The records below hold a stretch from the line with "would increase. It is a positive correlation." through the line with "will decrease. It is a negative correlation."; return exactly those lines, ends included, and nothing more.

──────── PROVIDED RECORDS

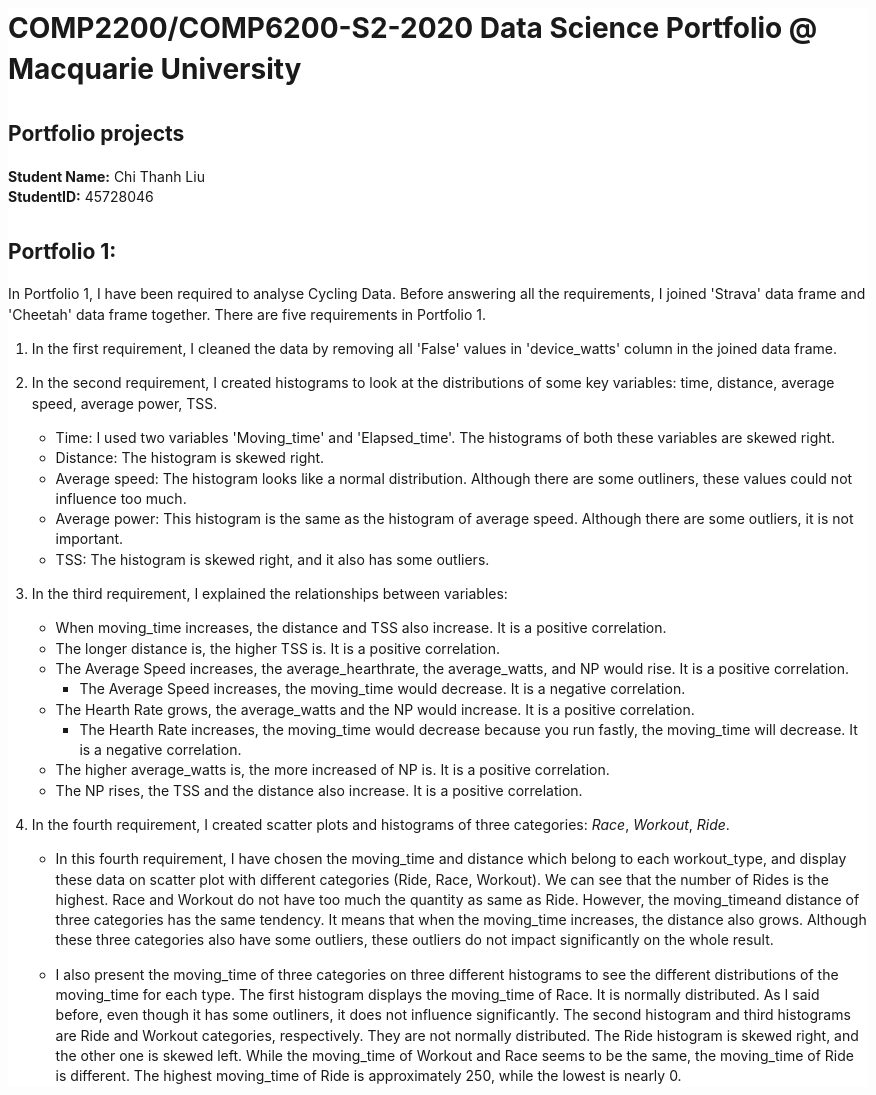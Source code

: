 # COMP2200/COMP6200-S2-2020 Data Science Portfolio @ Macquarie University

## Portfolio projects   
**Student Name:** Chi Thanh Liu   
**StudentID:** 45728046

## Portfolio 1:
In Portfolio 1, I have been required to analyse Cycling Data. Before answering all the requirements, I joined 'Strava' data frame and 'Cheetah' data frame together. There are five requirements in Portfolio 1.
 1. In the first requirement, I cleaned the data by removing all 'False' values in 'device_watts' column in the joined data frame.
 
 
 
 2. In the second requirement, I created histograms to look at the distributions of some key variables: time, distance, average speed, average power, TSS.   
    
    * Time: I used two variables 'Moving_time' and 'Elapsed_time'. The histograms of both these variables are skewed right.
    * Distance: The histogram is skewed right.
    * Average speed: The histogram looks like a normal distribution. Although there are some outliners, these values could not influence too much.
    * Average power: This histogram is the same as the histogram of average speed. Although there are some outliers, it is not important.
    * TSS: The histogram is skewed right, and it also has some outliers.  

3. In the third requirement, I explained the relationships between variables:
    * When moving_time increases, the distance and TSS also increase. It is a positive correlation.
    * The longer distance is, the higher TSS is. It is a positive correlation.
    * The Average Speed increases, the average_hearthrate, the average_watts, and NP would rise. It is a positive correlation.
        * The Average Speed increases, the moving_time would decrease. It is a negative correlation.
    * The Hearth Rate grows, the average_watts and the NP would increase. It is a positive correlation.
        * The Hearth Rate increases, the moving_time would decrease because you run fastly, the moving_time will decrease. It is a negative correlation.
    * The higher average_watts is, the more increased of NP is. It is a positive correlation.
    * The NP rises, the TSS and the distance also increase. It is a positive correlation.
    

        
4. In the fourth requirement, I created scatter plots and histograms of three categories: *Race*, *Workout*, *Ride*.

    * In this fourth requirement, I have chosen the moving_time and distance which belong to each workout_type, and display these data on scatter plot with different categories (Ride, Race, Workout). We can see that the number of Rides is the highest. Race and Workout do not have too much the quantity as same as Ride. However, the moving_timeand distance of three categories has the same tendency. It means that when the moving_time increases, the distance also grows. Although these three categories also have some outliers, these outliers do not impact significantly on the whole result.

    * I also present the moving_time of three categories on three different histograms to see the different distributions of the moving_time for each type. The first histogram displays the moving_time of Race. It is normally distributed. As I said before, even though it has some outliners, it does not influence significantly. The second histogram and third histograms are Ride and Workout categories, respectively. They are not normally distributed. The Ride histogram is skewed right, and the other one is skewed left. While the moving_time of Workout and Race seems to be the same, the moving_time of Ride is different. The highest moving_time of Ride is approximately 250, while the lowest is nearly 0.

────────────────

• **EXPECTED OUTPUT**:
    * The Hearth Rate grows, the average_watts and the NP would increase. It is a positive correlation.
        * The Hearth Rate increases, the moving_time would decrease because you run fastly, the moving_time will decrease. It is a negative correlation.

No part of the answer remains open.